# Work item:
Look through the lines below; wherever the word "Checklist" appears, copy that line.

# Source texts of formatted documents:
☆ ☆ ☆ ☆
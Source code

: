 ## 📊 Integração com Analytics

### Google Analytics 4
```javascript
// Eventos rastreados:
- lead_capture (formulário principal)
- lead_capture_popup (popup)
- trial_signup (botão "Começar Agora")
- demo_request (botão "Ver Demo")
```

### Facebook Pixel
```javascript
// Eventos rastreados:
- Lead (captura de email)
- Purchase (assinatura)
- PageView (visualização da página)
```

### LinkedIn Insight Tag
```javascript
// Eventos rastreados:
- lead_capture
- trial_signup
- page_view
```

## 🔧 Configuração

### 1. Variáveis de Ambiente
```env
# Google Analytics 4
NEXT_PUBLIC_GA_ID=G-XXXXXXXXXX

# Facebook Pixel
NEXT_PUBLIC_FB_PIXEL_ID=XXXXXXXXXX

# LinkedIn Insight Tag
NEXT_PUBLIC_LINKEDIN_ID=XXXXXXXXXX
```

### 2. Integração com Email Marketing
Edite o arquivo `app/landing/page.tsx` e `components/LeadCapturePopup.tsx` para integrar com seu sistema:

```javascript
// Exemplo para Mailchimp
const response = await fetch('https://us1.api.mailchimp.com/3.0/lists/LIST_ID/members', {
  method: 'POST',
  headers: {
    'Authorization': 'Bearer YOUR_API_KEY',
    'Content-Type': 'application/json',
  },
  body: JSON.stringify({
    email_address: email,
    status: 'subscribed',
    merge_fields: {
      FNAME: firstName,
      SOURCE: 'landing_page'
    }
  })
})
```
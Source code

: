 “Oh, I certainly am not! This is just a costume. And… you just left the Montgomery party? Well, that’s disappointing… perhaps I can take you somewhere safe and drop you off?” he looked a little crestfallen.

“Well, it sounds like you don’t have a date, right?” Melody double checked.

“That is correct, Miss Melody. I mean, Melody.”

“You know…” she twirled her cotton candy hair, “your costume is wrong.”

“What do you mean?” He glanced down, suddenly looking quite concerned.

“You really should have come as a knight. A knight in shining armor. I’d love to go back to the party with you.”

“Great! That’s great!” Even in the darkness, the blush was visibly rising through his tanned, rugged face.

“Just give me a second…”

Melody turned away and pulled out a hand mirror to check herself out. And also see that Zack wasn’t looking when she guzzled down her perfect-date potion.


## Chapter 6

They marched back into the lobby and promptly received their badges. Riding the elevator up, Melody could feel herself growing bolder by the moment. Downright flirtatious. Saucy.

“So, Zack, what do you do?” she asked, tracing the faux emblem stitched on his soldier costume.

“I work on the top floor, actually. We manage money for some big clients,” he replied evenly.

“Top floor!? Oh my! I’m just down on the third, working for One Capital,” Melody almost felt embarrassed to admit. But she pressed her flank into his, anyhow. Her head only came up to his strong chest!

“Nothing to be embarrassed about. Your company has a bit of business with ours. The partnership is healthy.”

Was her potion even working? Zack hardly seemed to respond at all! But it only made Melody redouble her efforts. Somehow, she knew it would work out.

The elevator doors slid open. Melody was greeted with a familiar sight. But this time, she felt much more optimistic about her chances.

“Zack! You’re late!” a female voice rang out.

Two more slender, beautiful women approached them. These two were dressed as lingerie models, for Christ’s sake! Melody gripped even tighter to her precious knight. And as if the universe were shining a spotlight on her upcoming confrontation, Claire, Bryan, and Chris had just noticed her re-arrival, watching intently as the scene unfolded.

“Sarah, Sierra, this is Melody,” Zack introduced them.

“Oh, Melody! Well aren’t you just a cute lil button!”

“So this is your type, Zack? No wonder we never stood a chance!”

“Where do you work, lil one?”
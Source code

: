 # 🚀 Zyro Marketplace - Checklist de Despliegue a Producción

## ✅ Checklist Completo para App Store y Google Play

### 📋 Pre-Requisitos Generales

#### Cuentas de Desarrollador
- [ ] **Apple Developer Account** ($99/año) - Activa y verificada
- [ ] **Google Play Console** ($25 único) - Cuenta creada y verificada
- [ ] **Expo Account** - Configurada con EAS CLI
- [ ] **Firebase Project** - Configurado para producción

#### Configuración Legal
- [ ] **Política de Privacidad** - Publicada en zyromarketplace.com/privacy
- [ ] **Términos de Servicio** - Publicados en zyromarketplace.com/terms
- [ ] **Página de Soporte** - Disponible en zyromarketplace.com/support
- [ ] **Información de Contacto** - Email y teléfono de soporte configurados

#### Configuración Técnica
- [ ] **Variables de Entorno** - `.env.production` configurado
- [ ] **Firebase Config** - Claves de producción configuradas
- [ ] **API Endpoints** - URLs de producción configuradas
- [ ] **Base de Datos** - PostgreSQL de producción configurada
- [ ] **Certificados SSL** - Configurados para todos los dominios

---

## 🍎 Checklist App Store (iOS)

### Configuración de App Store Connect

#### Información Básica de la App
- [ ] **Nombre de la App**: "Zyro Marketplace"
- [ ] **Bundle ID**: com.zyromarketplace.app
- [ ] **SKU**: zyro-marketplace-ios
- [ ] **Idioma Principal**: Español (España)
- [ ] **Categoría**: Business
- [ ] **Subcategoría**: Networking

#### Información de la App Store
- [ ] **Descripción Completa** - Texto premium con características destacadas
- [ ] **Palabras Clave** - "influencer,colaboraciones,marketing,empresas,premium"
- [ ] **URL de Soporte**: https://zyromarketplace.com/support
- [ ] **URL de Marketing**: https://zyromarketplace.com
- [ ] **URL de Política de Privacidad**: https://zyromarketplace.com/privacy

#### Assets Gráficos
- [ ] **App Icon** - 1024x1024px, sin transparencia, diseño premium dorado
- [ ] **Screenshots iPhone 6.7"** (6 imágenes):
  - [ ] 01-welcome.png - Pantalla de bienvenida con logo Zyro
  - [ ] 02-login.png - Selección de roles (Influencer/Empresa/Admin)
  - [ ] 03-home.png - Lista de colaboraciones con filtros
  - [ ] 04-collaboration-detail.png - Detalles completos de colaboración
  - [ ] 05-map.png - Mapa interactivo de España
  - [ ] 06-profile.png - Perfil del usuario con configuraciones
☆ ☆ ☆ ☆
# Solution to the exercise:
: # 🚀 Zyro Marketplace - Checklist de Despliegue a Producción
## ✅ Checklist Completo para App Store y Google Play
## 🍎 Checklist App Store (iOS)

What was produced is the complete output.